• **Exercise**:
Within the material below, count every line with the string "succesful". Give no more than the number.

━━━━

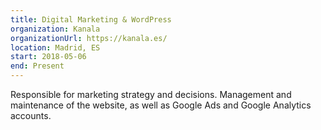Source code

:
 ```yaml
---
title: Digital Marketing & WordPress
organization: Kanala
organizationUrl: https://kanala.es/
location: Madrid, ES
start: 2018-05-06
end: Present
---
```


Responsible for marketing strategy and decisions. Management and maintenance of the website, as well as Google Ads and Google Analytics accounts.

━━━━

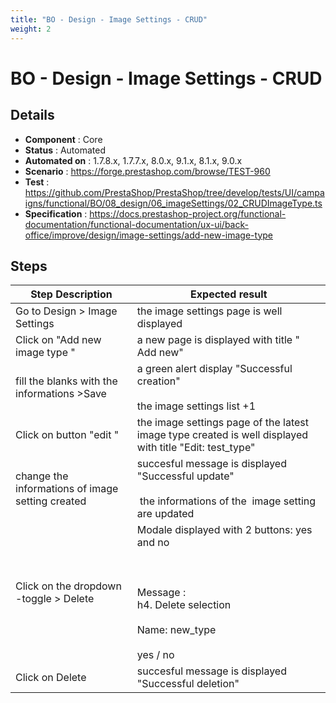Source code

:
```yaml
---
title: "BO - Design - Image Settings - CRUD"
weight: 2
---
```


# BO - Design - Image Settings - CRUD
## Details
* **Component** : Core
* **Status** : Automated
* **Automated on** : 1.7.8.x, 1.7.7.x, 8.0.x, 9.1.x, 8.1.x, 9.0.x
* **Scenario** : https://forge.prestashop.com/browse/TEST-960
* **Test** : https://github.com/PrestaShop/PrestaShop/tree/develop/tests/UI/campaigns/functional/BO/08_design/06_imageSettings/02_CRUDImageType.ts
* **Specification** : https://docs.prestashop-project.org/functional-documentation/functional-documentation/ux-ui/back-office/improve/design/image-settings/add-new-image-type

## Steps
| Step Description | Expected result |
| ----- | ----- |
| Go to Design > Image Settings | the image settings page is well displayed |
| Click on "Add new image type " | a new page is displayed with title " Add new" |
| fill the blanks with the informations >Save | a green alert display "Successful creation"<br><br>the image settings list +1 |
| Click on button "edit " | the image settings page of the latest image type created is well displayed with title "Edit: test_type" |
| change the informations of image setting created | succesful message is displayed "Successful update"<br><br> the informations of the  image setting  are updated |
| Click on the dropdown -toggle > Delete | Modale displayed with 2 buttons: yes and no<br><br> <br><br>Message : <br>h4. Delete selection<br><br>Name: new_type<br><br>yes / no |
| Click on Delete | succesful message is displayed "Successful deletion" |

━━━━

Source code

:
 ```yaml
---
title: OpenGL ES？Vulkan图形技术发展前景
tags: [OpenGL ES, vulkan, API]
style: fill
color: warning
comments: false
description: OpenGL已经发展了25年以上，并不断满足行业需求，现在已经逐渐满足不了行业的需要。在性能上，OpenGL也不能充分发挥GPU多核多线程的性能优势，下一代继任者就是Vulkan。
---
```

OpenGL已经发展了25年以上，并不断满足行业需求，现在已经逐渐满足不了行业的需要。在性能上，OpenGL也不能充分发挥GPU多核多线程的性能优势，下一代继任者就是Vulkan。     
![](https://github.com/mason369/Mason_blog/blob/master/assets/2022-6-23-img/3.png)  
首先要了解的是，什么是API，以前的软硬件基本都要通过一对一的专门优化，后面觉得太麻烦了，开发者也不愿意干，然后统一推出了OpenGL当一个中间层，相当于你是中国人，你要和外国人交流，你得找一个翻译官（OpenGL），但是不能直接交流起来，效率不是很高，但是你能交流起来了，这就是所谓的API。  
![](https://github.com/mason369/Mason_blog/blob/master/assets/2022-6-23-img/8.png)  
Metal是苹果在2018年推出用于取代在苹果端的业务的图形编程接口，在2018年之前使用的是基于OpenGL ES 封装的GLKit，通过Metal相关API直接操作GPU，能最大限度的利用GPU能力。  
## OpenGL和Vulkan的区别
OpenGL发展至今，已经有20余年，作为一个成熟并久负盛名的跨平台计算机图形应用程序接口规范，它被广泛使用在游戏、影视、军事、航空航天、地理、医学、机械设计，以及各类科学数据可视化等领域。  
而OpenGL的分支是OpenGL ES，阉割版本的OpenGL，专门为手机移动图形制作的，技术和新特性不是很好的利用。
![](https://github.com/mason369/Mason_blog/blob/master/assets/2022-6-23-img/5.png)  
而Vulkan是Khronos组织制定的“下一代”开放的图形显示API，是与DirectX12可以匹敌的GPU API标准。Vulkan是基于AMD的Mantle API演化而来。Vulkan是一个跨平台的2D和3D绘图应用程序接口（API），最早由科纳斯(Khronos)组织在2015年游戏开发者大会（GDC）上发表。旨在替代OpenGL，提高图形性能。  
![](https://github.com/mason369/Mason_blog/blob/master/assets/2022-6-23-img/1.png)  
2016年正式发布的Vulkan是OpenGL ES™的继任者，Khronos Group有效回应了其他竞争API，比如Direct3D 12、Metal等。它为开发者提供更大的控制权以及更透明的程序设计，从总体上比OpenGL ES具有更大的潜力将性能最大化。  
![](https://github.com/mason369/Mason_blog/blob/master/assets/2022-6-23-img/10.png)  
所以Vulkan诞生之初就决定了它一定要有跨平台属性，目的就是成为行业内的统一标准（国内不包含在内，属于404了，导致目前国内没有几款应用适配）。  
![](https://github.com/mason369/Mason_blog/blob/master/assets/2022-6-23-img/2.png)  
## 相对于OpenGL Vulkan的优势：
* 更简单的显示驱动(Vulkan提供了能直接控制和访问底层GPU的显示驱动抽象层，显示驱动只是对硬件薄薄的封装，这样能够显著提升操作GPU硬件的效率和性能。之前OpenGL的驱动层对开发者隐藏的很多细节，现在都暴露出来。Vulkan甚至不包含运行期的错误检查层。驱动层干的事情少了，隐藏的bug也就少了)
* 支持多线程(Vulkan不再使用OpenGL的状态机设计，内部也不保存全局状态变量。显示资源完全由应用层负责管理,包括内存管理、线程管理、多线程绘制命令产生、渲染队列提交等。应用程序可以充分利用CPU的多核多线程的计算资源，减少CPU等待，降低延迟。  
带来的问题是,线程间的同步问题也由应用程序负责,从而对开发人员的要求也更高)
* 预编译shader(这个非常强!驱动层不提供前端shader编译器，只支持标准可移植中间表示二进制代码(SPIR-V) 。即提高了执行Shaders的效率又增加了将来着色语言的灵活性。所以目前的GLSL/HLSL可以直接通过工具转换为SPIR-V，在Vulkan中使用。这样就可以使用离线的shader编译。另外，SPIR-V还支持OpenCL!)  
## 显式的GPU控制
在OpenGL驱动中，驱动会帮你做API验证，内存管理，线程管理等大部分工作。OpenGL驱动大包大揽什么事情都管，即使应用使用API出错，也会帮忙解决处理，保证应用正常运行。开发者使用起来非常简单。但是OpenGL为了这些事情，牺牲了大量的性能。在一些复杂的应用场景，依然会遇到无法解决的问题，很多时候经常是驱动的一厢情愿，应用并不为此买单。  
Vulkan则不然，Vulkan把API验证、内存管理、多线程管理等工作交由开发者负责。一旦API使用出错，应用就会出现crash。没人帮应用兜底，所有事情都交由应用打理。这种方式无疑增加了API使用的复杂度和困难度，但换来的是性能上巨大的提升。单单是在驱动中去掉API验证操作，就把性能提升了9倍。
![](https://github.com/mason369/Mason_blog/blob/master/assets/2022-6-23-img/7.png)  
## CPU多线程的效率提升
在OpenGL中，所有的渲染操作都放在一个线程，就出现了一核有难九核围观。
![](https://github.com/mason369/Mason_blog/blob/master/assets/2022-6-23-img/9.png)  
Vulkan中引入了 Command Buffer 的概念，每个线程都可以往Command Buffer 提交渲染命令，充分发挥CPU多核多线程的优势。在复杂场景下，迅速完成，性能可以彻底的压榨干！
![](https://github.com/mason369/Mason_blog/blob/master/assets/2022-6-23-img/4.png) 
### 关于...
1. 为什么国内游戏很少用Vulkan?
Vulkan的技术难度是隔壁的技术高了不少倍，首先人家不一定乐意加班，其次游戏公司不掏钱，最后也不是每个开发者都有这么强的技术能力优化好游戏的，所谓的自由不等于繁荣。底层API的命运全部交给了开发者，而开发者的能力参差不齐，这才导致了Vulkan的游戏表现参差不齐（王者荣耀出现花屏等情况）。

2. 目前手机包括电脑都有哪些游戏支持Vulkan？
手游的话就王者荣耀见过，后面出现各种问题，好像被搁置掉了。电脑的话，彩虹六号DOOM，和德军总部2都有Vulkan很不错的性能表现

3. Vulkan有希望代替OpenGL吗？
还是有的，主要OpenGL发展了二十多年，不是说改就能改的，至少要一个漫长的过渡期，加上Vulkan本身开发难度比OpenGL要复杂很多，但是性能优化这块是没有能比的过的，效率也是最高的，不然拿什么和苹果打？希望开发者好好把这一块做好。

━━━━

• **Exercise output**:
2